*Work instructions:*
Print only the lines from the one with "- 보안성을 갖추고있다" through the end of the data, exactly, and please omit pictures.

[Records excerpted from a collection]
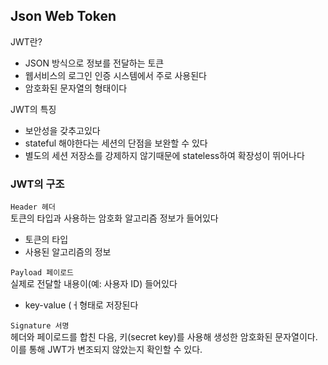 ## Json Web Token

JWT란?

- JSON 방식으로 정보를 전달하는 토큰
- 웹서비스의 로그인 인증 시스템에서 주로 사용된다
- 암호화된 문자열의 형태이다

JWT의 특징

- 보안성을 갖추고있다
- stateful 해야한다는 세션의 단점을 보완할 수 있다
- 별도의 세션 저장소를 강제하지 않기때문에 stateless하여 확장성이 뛰어나다

### JWT의 구조

`Header 헤더`  
토큰의 타입과 사용하는 암호화 알고리즘 정보가 들어있다

- 토큰의 타입
- 사용된 알고리즘의 정보

`Payload 페이로드`  
실제로 전달할 내용이(예: 사용자 ID) 들어있다

- key-value (ㅓ형태로 저장된다

`Signature 서명`  
헤더와 페이로드를 합친 다음, 키(secret key)를 사용해 생성한 암호화된 문자열이다. 이를 통해 JWT가 변조되지 않았는지 확인할 수 있다.
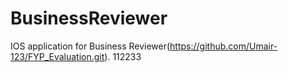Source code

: # BusinessReviewer
IOS application for Business Reviewer(https://github.com/Umair-123/FYP_Evaluation.git).
112233
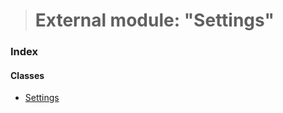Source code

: > # External module: "Settings"

### Index

#### Classes

* [Settings](../classes/_settings_.settings.md)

*Answer to this problem:*
- 보안성을 갖추고있다
- stateful 해야한다는 세션의 단점을 보완할 수 있다
- 별도의 세션 저장소를 강제하지 않기때문에 stateless하여 확장성이 뛰어나다

### JWT의 구조

`Header 헤더`  
토큰의 타입과 사용하는 암호화 알고리즘 정보가 들어있다

- 토큰의 타입
- 사용된 알고리즘의 정보

`Payload 페이로드`  
실제로 전달할 내용이(예: 사용자 ID) 들어있다

- key-value (ㅓ형태로 저장된다

`Signature 서명`  
헤더와 페이로드를 합친 다음, 키(secret key)를 사용해 생성한 암호화된 문자열이다. 이를 통해 JWT가 변조되지 않았는지 확인할 수 있다.
Source code

: # BusinessReviewer
IOS application for Business Reviewer(https://github.com/Umair-123/FYP_Evaluation.git).
112233
Source code

: > # External module: "Settings"

### Index

#### Classes

* [Settings](../classes/_settings_.settings.md)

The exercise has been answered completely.